KCK operasyonları olmasaydı katliam olurdu

Olaylar
Hiçbir hukuka dayanmadan insanları yargılayabilen, infaz uygulayabilen bir yapılanmadan bahsedildiğini dile getiren Miroğlu, "Bu yapılanmaya karşı girişilen operasyonların doğru olmadığını, Kürt ...
EMOJİLE

Hiçbir hukuka dayanmadan insanları yargılayabilen, infaz uygulayabilen bir yapılanmadan bahsedildiğini dile getiren Miroğlu, "Bu yapılanmaya karşı girişilen operasyonların doğru olmadığını, Kürt hareketini güçlendirdiğini söylemek de bana çok gerçekçi gelmiyor." dedi.

Terör örgütü PKK’nın son dönemde yaptığı infazların JİTEM’i hatırlattığını kaydeden Miroğlu, "Zulmedenin mikrobunu kapmış." ifadesini kullandı. PKK’nın silah bırakma zamanının da bir hayli ileriye gittiğini ifade eden Miroğlu, silahsızlanma konusundaki kararın sadece örgüte değil ağırlıklı olarak Kürt siyasi gruplar ile Kürt toplumuna ait olduğunu vurguladı. Kürt toplumunda ‘bu silah bana zarar veriyor’ diyebilen bir muhalefete ihtiyaç bulunduğuna dikkat çeken Miroğlu, Ergenekon’un İmralı sürecini kontrol meselesinin de artık sona erdiğini ifade etti.

Cihan Haber Ajansı(Cihan) muhabirinin sorularını cevaplayan Miroğlu, dikkat çekici açıklamalarda bulundu.
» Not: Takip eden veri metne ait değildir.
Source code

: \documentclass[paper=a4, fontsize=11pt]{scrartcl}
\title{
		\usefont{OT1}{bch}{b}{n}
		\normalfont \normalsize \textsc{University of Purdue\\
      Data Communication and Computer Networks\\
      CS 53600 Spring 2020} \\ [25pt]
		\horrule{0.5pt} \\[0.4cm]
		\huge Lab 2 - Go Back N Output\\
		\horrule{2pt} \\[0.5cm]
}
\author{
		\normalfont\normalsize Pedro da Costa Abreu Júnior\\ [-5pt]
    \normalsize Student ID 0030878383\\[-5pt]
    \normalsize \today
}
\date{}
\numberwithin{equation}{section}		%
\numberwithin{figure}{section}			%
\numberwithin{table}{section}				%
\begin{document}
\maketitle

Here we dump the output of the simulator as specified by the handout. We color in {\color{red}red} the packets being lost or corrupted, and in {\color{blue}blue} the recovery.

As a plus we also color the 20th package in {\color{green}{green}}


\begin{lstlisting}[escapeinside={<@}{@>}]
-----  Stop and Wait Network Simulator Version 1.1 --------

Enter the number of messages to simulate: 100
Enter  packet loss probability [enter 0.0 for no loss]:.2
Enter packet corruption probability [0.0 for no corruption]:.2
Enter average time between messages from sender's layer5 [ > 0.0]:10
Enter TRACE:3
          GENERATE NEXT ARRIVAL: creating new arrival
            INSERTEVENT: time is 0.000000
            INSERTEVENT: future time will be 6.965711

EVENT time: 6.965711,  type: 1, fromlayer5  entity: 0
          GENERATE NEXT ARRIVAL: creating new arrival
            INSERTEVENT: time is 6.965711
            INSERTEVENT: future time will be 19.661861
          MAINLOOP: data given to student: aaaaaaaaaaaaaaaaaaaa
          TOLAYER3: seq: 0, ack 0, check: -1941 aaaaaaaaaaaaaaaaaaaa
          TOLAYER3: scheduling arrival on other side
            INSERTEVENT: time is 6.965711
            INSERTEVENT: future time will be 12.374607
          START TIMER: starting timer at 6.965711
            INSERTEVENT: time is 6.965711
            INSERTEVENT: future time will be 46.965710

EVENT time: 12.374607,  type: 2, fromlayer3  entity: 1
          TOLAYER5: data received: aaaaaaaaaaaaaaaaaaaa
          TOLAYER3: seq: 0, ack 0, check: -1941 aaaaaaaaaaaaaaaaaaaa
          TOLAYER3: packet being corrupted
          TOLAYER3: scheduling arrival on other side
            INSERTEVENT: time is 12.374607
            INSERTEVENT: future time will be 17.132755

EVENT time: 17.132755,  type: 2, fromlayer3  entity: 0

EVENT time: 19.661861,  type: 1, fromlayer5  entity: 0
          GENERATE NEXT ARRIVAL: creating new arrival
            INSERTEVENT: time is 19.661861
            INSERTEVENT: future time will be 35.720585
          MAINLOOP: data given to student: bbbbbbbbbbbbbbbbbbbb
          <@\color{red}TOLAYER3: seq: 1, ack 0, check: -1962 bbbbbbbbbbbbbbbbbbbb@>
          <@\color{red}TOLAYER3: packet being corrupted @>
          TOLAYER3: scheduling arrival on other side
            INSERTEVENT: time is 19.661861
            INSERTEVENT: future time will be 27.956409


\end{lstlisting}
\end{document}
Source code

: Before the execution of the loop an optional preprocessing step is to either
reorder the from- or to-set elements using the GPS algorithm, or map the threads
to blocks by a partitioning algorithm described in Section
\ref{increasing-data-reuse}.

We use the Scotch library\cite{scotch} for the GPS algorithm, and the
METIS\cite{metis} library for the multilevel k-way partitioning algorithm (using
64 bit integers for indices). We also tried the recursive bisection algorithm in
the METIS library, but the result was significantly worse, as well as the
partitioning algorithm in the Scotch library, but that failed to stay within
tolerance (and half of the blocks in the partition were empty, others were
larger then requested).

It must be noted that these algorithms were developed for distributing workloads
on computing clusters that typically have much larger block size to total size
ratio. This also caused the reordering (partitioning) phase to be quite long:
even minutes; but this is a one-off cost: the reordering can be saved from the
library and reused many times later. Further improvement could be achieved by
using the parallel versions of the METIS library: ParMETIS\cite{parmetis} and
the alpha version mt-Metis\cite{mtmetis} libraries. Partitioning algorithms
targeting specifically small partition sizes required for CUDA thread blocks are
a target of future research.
Yerel seçimlerde BDP’nin bugünkü politikalarında ciddi bir değişim olacağını sanmadığını dile getiren Miroğlu, değişikliğin ‘daha fazla şehir kazanma’ şeklinde yansıyabileceğini belirtti. Dersim, Van, Mardin gibi kritik şehirler bulunduğunu dile getiren Miroğlu, sözlerine şöyle devam etti: "BDP’nin hedefi, bir bölgeyi yönetme iddiasını güçlendirmek olacak. Politikaları bu şekilde şekillenecek. Van ve Doğubeyazıt’ın korunması önemli olacak. Eğer buraları kaybederse ‘Demokratik Özerklik’ şeyi tamamen çökecek. Bu seçim o büyük iddianın sınacağı bir seçim olacak. ‘Demokratik özerkliğe hazır bir Kürt toplumu var, biz de bunu yönetmeye hazırız’ anlayışı ya güçlenecek ya da biraz daha zayıflayacak. Mevcut durumu korursa Türkiye’de siyaset çevreleri bunu bir güçlenme olarak okumayacak. Tabi bekledikleri gibi yüzde 40-50 bir artış olursa onun için önemli bir sonuç olacak."
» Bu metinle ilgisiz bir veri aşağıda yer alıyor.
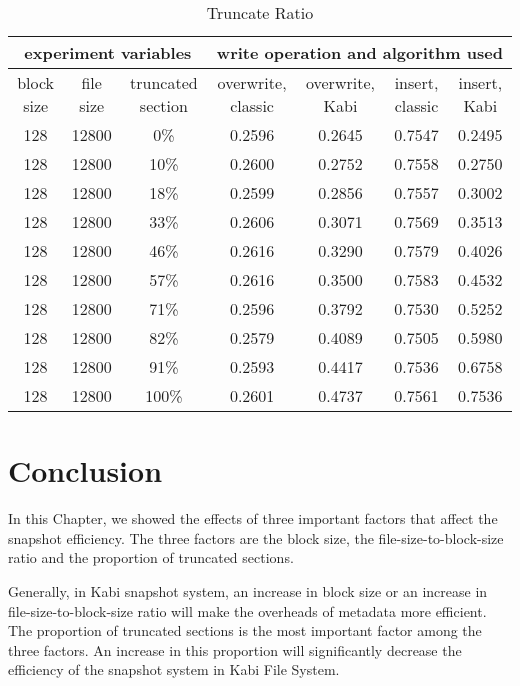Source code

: \begin{lscape} 
\begin{table}
\caption{Truncate Ratio}
\label{tab:truncate_ratio}
\begin{center}
\begin{tabular}{|c|c|c|c|c|c|c|}
\hline
\multicolumn{3}{|c|}{experiment variables} & \multicolumn{4}{c|}{write operation and algorithm used} \\
\hline
block size & file size & truncated section & overwrite, classic & overwrite, Kabi & insert, classic & insert, Kabi\\
\hline
128 & 12800 & 0\% & 0.2596 & 0.2645 & 0.7547 & 0.2495 \\
\hline
128 & 12800 & 10\% & 0.2600 & 0.2752 & 0.7558 & 0.2750 \\
\hline
128 & 12800 & 18\% & 0.2599 & 0.2856 & 0.7557 & 0.3002 \\
\hline
128 & 12800 & 33\% & 0.2606 & 0.3071 & 0.7569 & 0.3513 \\
\hline
128 & 12800 & 46\% & 0.2616 & 0.3290 & 0.7579 & 0.4026 \\
\hline
128 & 12800 & 57\% & 0.2616 & 0.3500 & 0.7583 & 0.4532 \\
\hline
128 & 12800 & 71\% & 0.2596 & 0.3792 & 0.7530 & 0.5252 \\
\hline
128 & 12800 & 82\% & 0.2579 & 0.4089 & 0.7505 & 0.5980 \\
\hline
128 & 12800 & 91\% & 0.2593 & 0.4417 & 0.7536 & 0.6758 \\
\hline
128 & 12800 & 100\% & 0.2601 & 0.4737 & 0.7561 & 0.7536 \\
\hline
\end{tabular}
\end{center}
\end{table}
\end{lscape}

\section{Conclusion}

    In this Chapter, we showed the effects of three important factors that affect the snapshot efficiency. The three factors are the block size, the file-size-to-block-size ratio and the proportion of truncated sections.

    Generally, in Kabi snapshot system, an increase in block size or an increase in file-size-to-block-size ratio will make the overheads of metadata more efficient. The proportion of truncated sections is the most important factor among the three factors. An increase in this proportion will significantly decrease the efficiency of the snapshot system in Kabi File System.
"CHP KÜRT MESELESİNDE SON 30 YILLA YÜZLEŞMELİ"

Oslo’da ne konuşulduğunun sır olmadığına dikkat çeken Miroğlu, CHP’nin bilip de bilmezlikten geldiğini ve Kılıçdaroğlu’nun "Ne Konuşuldu?" derken bunu bir tehdit üslubuyla söylediğini ifade etti. CHP’nin Oslo sürecini tamamen onaylayabilmesi veya yeni bir Oslo talebiyle toplumun karşısına çıkması için kendi içinde Kürt meselesinde son 30 yılda olup bitenlerle ciddi yüzleşmesi gerektiğinin altını çizen Miroğlu, parti içinde kafa karışıklığı yaşandığını, Oslo süreci konusunda farklı seslerin çıktığını kaydetti.

Meselenin bugün ‘devrimci halk savaşı stratejisi’ne karşı son bir yılda Öcalan’ın pozisyonunun ne olduğunun cevabının aranması olduğunu dile getiren Miroğlu, "PKK, Öcalan’ın 2000’li yıllarda Oslo süreciyle birlikte bıraktığı PKK mı yoksa farklı bir PKK mı var? Kendi örgütüyle arasındaki ilişkiler, bugün bir Oslo sürecini yeniden başlatmaya yeterli mi? Örgütü tarafından dinlenen ne kadar bir Öcalan var?" sorularını yöneltti.

"REFORMLARA BDP VE CHP DESTEK VERMEDİ"

"PKK ile sadece silahların bırakılması konusunda görüşülebileceği" görüşüne katılmayan Miroğlu, PKK’nın arzu ve isteğinin iyi okunmadan bir pozisyonun belirlenemeyeceğini söyledi. Pozisyonun Kürt vatandaşlara göre belirlenebileceğini dile getiren Miroğlu, pazarlık konusu yapmadan hakların hayata geçirilebileceğini belirtti.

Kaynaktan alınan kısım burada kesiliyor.